Recorded data:
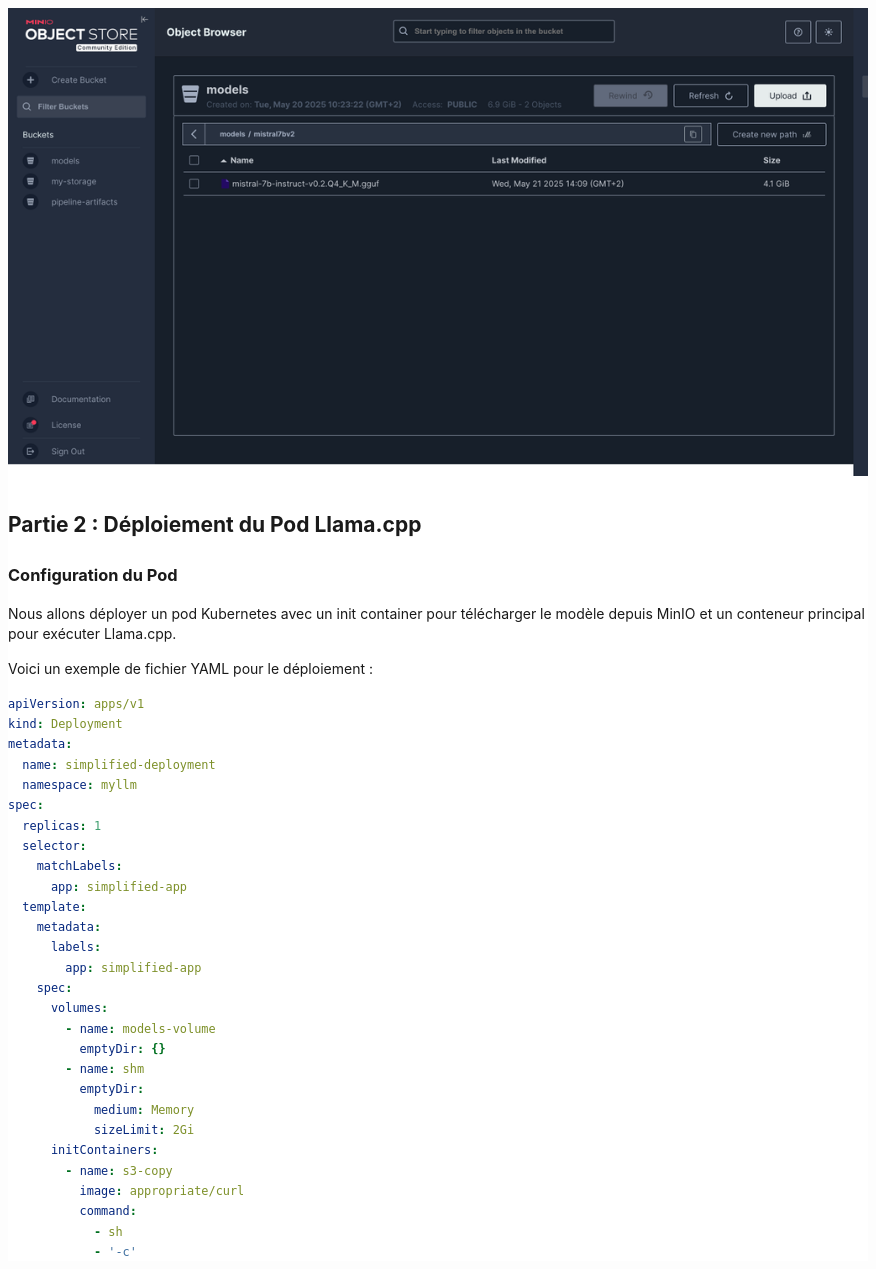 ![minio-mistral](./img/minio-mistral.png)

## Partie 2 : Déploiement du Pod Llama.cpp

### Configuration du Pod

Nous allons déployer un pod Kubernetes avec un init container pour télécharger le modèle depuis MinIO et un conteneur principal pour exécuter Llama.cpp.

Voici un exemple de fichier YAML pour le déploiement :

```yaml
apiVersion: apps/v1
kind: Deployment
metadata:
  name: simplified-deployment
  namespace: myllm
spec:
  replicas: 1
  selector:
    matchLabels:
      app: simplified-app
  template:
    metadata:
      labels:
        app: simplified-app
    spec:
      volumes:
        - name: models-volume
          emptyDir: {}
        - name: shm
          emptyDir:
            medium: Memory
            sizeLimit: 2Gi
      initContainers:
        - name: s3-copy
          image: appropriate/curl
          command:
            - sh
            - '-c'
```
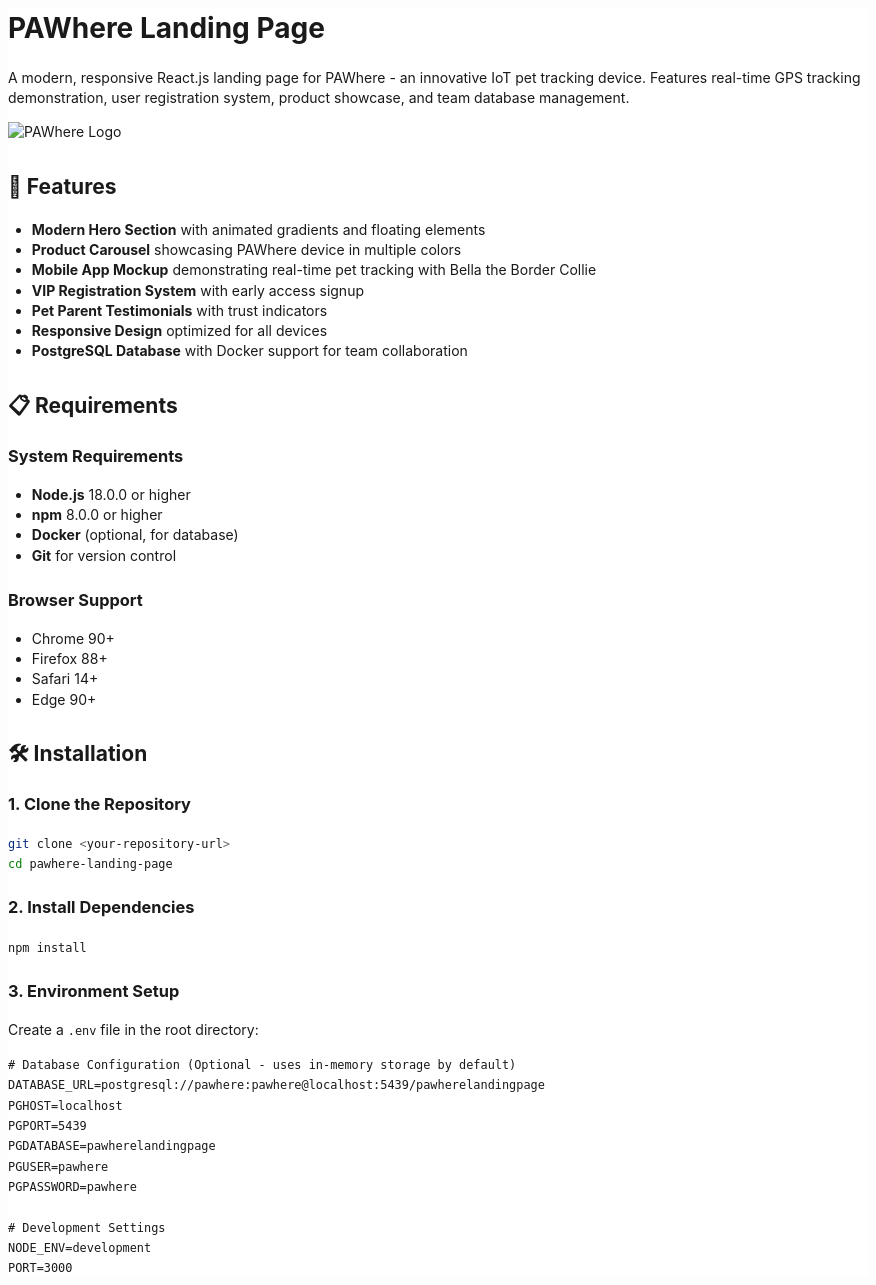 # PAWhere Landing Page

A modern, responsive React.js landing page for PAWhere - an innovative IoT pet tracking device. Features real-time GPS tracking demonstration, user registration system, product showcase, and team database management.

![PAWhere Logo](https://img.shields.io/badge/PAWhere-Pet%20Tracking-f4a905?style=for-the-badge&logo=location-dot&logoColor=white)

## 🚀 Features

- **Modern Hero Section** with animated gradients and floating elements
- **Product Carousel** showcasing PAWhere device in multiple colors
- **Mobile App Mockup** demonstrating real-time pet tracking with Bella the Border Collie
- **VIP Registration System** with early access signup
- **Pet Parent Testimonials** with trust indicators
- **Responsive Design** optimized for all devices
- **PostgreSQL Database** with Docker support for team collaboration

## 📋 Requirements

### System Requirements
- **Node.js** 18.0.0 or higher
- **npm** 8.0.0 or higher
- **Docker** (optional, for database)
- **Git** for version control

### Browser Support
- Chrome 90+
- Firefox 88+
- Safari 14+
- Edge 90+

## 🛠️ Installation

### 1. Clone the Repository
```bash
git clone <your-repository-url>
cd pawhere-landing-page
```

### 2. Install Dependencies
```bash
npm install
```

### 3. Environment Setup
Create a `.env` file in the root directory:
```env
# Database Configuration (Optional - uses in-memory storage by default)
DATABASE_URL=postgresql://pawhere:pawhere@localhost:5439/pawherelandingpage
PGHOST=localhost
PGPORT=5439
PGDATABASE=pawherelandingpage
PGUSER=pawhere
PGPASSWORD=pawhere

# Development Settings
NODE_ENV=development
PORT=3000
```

What you will do:
Reproduce only the lines from the beginning of the data through the line that contains "# PAWhere Landing Page", both included, and please drop the pictures.

Answer area:
 ![minio-mistral](./img/minio-mistral.png)

## Partie 2 : Déploiement du Pod Llama.cpp

### Configuration du Pod

Nous allons déployer un pod Kubernetes avec un init container pour télécharger le modèle depuis MinIO et un conteneur principal pour exécuter Llama.cpp.

Voici un exemple de fichier YAML pour le déploiement :

```yaml
apiVersion: apps/v1
kind: Deployment
metadata:
  name: simplified-deployment
  namespace: myllm
spec:
  replicas: 1
  selector:
    matchLabels:
      app: simplified-app
  template:
    metadata:
      labels:
        app: simplified-app
    spec:
      volumes:
        - name: models-volume
          emptyDir: {}
        - name: shm
          emptyDir:
            medium: Memory
            sizeLimit: 2Gi
      initContainers:
        - name: s3-copy
          image: appropriate/curl
          command:
            - sh
            - '-c'
```
 # PAWhere Landing Page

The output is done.